*** Opening Data for this exercise ***
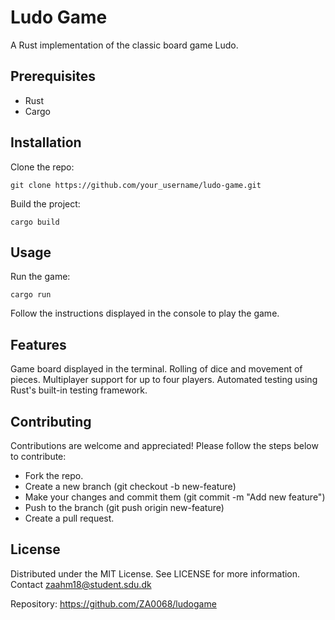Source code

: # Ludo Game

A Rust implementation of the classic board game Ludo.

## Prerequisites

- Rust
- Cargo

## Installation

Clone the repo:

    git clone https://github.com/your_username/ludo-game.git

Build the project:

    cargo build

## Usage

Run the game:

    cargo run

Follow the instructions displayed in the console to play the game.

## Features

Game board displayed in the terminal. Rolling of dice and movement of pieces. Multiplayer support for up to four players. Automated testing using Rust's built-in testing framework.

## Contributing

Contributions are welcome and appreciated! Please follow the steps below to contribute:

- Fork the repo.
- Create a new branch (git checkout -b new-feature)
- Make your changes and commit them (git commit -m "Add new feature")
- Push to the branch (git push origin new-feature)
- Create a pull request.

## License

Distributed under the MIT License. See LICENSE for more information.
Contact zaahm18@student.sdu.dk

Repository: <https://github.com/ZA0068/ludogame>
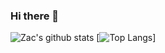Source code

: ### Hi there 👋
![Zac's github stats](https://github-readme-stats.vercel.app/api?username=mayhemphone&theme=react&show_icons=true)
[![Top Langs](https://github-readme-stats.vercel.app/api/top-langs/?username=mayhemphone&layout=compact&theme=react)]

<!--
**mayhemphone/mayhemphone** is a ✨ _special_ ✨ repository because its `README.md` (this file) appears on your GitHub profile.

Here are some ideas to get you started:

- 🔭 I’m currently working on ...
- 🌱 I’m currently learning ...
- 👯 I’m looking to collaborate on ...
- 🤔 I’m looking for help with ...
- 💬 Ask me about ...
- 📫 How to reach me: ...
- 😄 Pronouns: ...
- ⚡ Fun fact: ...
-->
*** Closing Data for this exercise ***
## [Your instructions]
Look through the entries above and list every line containing "board".

## [Task output]
A Rust implementation of the classic board game Ludo.
Game board displayed in the terminal. Rolling of dice and movement of pieces. Multiplayer support for up to four players. Automated testing using Rust's built-in testing framework.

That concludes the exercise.